This platform hosts the rapidly growing and continuously expanding domains in Earth Science, involving the lithosphere (including the geosciences spectrum), the hydrosphere (including marine geosciences and hydrology, complementing the existing Frontiers journal on Marine Science) and the atmosphere (including meteorology and climatology). As such, Frontiers in Earth Science focuses on the countless processes operating within and among the major spheres constituting our planet. In turn, the understanding of these processes provides the theoretical background to better use the available resources and to face the major environmental challenges (including earthquakes, tsunamis, eruptions, floods, landslides, climate changes, extreme meteorological events): this is where interdependent processes meet, requiring a holistic view to better live on and with our planet.
The journal welcomes outstanding contributions in any domain of Earth Science.
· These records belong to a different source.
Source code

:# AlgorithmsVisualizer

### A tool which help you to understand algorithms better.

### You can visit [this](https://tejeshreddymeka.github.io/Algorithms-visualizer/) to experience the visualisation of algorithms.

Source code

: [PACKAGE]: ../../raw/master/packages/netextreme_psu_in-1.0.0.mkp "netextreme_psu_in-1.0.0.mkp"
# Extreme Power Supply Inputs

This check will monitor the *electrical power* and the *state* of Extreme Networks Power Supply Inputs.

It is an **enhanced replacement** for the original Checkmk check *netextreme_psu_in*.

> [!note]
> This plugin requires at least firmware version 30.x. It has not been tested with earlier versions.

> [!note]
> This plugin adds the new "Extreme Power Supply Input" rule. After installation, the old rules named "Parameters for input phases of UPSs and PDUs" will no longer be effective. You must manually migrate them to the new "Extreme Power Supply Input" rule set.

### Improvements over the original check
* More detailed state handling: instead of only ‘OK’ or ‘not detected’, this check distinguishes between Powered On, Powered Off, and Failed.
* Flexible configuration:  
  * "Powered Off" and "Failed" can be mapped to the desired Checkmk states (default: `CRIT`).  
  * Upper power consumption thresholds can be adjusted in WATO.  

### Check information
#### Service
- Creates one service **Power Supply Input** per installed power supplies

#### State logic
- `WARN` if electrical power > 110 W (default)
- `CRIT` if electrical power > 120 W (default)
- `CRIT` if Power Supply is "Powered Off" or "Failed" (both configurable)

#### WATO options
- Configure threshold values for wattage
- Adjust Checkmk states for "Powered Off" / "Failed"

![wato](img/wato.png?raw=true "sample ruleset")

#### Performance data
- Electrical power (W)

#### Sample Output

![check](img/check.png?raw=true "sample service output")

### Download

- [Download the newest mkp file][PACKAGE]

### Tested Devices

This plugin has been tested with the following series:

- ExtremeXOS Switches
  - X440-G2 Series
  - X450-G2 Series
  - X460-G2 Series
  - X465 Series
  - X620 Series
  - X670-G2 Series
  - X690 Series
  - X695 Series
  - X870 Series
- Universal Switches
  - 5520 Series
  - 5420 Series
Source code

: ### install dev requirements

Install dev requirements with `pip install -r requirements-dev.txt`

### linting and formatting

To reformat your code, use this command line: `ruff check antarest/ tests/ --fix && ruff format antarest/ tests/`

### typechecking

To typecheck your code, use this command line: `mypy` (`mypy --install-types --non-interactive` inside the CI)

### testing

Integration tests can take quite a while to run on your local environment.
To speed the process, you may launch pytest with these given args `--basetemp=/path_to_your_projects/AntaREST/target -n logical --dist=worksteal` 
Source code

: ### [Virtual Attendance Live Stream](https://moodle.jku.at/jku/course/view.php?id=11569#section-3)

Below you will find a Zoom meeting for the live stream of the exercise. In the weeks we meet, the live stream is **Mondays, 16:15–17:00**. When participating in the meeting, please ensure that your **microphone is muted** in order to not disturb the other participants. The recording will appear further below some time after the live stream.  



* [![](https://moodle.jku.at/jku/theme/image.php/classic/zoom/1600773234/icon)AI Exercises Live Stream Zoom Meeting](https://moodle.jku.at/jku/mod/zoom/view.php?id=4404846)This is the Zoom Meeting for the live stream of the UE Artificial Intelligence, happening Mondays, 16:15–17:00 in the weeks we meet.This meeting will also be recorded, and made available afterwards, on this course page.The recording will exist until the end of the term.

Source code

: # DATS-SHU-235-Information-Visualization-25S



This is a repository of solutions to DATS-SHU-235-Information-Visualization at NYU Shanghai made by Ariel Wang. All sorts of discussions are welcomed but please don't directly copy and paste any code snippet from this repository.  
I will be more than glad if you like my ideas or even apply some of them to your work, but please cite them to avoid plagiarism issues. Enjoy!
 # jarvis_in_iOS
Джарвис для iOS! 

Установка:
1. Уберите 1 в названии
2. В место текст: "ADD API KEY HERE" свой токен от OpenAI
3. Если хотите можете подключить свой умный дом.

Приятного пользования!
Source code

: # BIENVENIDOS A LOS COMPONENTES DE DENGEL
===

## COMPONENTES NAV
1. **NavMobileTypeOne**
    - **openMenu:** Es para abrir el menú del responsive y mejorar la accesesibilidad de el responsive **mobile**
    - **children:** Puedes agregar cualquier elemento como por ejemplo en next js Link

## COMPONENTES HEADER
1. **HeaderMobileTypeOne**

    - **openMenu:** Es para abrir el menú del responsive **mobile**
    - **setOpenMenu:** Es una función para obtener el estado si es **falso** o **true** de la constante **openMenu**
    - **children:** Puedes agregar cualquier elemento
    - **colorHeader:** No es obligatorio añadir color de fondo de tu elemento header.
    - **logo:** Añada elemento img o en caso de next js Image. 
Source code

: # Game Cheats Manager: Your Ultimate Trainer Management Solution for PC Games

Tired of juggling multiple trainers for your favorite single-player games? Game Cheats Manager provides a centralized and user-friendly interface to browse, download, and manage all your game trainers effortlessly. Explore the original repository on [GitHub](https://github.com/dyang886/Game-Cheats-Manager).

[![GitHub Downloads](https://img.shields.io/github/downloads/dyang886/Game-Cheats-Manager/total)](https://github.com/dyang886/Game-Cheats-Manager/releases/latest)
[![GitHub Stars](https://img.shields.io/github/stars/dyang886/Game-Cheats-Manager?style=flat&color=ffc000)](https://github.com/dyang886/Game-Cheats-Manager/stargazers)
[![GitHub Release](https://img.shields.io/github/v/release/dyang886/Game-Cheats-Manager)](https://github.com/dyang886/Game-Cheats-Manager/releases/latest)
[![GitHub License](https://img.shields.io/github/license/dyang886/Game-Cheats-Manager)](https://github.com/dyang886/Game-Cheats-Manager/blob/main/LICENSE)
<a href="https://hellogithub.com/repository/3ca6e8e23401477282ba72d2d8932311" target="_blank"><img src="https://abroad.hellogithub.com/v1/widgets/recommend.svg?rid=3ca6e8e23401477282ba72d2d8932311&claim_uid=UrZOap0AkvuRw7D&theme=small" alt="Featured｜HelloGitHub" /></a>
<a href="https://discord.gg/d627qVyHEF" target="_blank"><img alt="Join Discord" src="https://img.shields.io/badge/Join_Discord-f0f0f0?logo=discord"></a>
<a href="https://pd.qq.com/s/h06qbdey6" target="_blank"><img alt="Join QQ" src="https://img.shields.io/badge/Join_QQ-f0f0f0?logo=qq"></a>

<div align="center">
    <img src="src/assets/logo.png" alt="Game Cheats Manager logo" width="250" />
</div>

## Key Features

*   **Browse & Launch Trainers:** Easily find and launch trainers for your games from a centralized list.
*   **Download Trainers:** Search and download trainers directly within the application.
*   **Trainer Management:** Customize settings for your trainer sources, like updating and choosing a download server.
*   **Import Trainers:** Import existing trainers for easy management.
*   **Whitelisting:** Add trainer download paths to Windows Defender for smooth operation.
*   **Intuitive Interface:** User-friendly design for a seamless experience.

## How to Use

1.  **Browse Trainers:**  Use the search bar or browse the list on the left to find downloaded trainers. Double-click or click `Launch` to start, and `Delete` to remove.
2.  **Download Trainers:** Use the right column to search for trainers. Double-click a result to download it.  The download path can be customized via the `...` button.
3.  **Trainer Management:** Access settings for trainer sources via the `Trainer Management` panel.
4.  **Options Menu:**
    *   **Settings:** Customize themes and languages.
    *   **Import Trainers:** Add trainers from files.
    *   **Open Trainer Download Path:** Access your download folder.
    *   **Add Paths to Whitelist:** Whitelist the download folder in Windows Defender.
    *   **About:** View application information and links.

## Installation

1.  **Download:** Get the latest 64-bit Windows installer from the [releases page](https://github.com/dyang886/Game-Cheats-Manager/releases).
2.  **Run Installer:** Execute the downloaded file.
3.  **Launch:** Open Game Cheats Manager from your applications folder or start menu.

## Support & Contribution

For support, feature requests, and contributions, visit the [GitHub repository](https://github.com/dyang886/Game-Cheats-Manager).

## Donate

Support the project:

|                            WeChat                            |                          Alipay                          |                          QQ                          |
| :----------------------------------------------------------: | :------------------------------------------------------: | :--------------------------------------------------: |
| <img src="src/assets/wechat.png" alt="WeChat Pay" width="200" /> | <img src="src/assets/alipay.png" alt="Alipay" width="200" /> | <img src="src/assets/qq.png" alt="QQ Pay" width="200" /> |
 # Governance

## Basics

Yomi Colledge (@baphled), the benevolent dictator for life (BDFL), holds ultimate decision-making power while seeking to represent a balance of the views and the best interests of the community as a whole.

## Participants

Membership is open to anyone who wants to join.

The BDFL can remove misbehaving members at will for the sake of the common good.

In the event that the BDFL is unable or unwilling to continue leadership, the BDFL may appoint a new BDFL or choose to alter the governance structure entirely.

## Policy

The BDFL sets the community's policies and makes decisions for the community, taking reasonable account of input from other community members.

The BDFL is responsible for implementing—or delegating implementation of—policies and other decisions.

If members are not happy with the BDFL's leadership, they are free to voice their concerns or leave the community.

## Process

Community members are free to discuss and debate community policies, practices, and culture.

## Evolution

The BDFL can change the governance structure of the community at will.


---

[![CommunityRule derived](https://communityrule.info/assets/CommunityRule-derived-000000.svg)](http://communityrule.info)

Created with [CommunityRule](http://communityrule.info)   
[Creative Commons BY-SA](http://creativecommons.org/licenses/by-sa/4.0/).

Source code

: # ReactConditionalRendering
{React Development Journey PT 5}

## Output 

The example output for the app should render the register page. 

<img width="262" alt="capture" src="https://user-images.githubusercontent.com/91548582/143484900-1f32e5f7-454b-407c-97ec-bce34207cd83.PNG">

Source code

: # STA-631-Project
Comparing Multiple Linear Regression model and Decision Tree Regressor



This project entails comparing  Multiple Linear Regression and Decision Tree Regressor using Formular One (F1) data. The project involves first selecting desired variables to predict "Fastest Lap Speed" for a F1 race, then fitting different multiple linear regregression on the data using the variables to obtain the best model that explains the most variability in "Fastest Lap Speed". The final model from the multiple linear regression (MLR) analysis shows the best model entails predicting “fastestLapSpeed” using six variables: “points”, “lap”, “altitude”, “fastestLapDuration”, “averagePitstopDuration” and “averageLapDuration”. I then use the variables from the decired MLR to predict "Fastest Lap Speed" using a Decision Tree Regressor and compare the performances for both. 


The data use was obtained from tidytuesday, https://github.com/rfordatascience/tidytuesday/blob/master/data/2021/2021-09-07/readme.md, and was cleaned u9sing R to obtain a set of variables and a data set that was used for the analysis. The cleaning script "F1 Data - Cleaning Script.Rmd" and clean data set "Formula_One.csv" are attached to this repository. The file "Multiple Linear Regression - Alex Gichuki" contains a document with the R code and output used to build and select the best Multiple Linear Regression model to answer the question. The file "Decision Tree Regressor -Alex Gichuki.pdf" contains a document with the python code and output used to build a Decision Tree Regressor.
The open-access model developed by Frontiers offers a fast, efficient, timely and dynamic alternative to traditional publication formats. The journal has 20 specialty sections at the first tier, each acting as an independent journal with a full editorial board. The traditional peer-review process is adapted to guarantee fairness and efficiency using a thorough paperless process, with real-time author-reviewer-editor interactions, collaborative reviewer mandates to maximize quality, and reviewer disclosure after article acceptance. While maintaining a rigorous peer-review, this system allows for a process whereby accepted articles are published online on average 90 days after submission.
General Commentary articles as well as Book Reviews in Frontiers in Earth Science are only accepted upon invitation.